During the process of coping only one DNA strand is copied and once the process is set the total DNA of the organism is copied.


Only the difference is that instead of adenine pairing with thymine, uracil is paired. The RNA thus made is m RNA that is further translated into proteins as per the DNA message.

(b) Polymorphism:

The phenomenon of repeated occurrence of DNA sequences in a DNA molecule is called polymorphism.

It forms the basis of genetic mapping of human genome as well as DNA finger printing. No two individuals can have identical DNA sequence/DNA finger printing.
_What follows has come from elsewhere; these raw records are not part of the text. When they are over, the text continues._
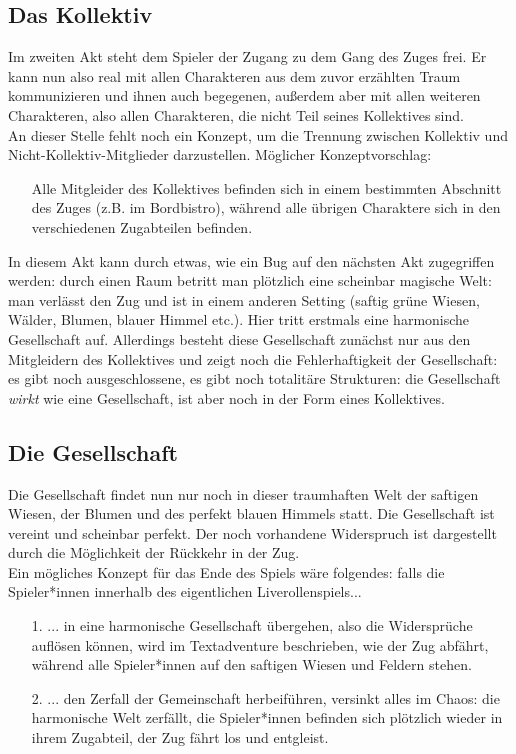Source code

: \documentclass[a4paper, 12pt]{scrartcl}
\begin{document}
    \subsection{Das Kollektiv}
    Im zweiten Akt steht dem Spieler der Zugang zu dem Gang des Zuges frei. 
    Er kann nun also real mit allen Charakteren aus dem zuvor erzählten Traum kommunizieren und ihnen auch begegenen, außerdem aber mit allen weiteren Charakteren, also allen Charakteren, die nicht Teil seines Kollektives sind. \\
    An dieser Stelle fehlt noch ein Konzept, um die Trennung zwischen Kollektiv und Nicht-Kollektiv-Mitglieder darzustellen.
    Möglicher Konzeptvorschlag:
    \begin{itemize}
    \item[] Alle Mitgleider des Kollektives befinden sich in einem bestimmten Abschnitt des Zuges (z.B. im Bordbistro), während alle übrigen Charaktere sich in den verschiedenen Zugabteilen befinden.
    \end{itemize}

    In diesem Akt kann durch etwas, wie ein Bug auf den nächsten Akt zugegriffen werden: 
    durch einen Raum betritt man plötzlich eine scheinbar magische Welt:
    man verlässt den Zug und ist in einem anderen Setting (saftig grüne Wiesen, Wälder, Blumen, blauer Himmel etc.).
    Hier tritt erstmals eine harmonische Gesellschaft auf. 
    Allerdings besteht diese Gesellschaft zunächst nur aus den Mitgleidern des Kollektives und zeigt noch die Fehlerhaftigkeit der Gesellschaft: es gibt noch ausgeschlossene, es gibt noch totalitäre Strukturen: die Gesellschaft \textit{wirkt} wie eine Gesellschaft, ist aber noch in der Form eines Kollektives. 

    \subsection{Die Gesellschaft}
    Die Gesellschaft findet nun nur noch in dieser traumhaften Welt der saftigen Wiesen, der Blumen und des perfekt blauen Himmels statt. 
    Die Gesellschaft ist vereint und scheinbar perfekt. 
    Der noch vorhandene Widerspruch ist dargestellt durch die Möglichkeit der Rückkehr in der Zug.\\
    Ein mögliches Konzept für das Ende des Spiels wäre folgendes: falls die Spieler*innen innerhalb des eigentlichen Liverollenspiels...
    \begin{itemize}
    \item[1.] ... in eine harmonische Gesellschaft übergehen, also die Widersprüche auflösen können, wird im Textadventure beschrieben, wie der Zug abfährt, während alle Spieler*innen auf den saftigen Wiesen und Feldern stehen. 
    \item[2.] ... den Zerfall der Gemeinschaft herbeiführen, versinkt alles im Chaos: die harmonische Welt zerfällt, die Spieler*innen befinden sich plötzlich wieder in ihrem Zugabteil, der Zug fährt los und entgleist.
    \end{itemize}
\end{document}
It has wide application. It is in simple terms variation at genetic level and arises due to mutations.


Allelic variation is a DNA polymorphism and it is inheritable. Polymorphism at very large scale in a population leads to variation, evolution and speciation.

(c) Translation:

Translation in the process of polymerization of the amino acids to form a polypeptide chain. This is according to the information/message coded on the mRNA from DNA.

The formation of peptide bond between 2 amino acids requires energy. First the amino acid is activated in presence of ATP and linked to cognate tRNA— a process called charging of tRNA/aminocylation of tRNA.

If two such charged tRNA come close enough then a peptide bond is formed in presence of a catalyst. Ribosomes are the cellular protein factories.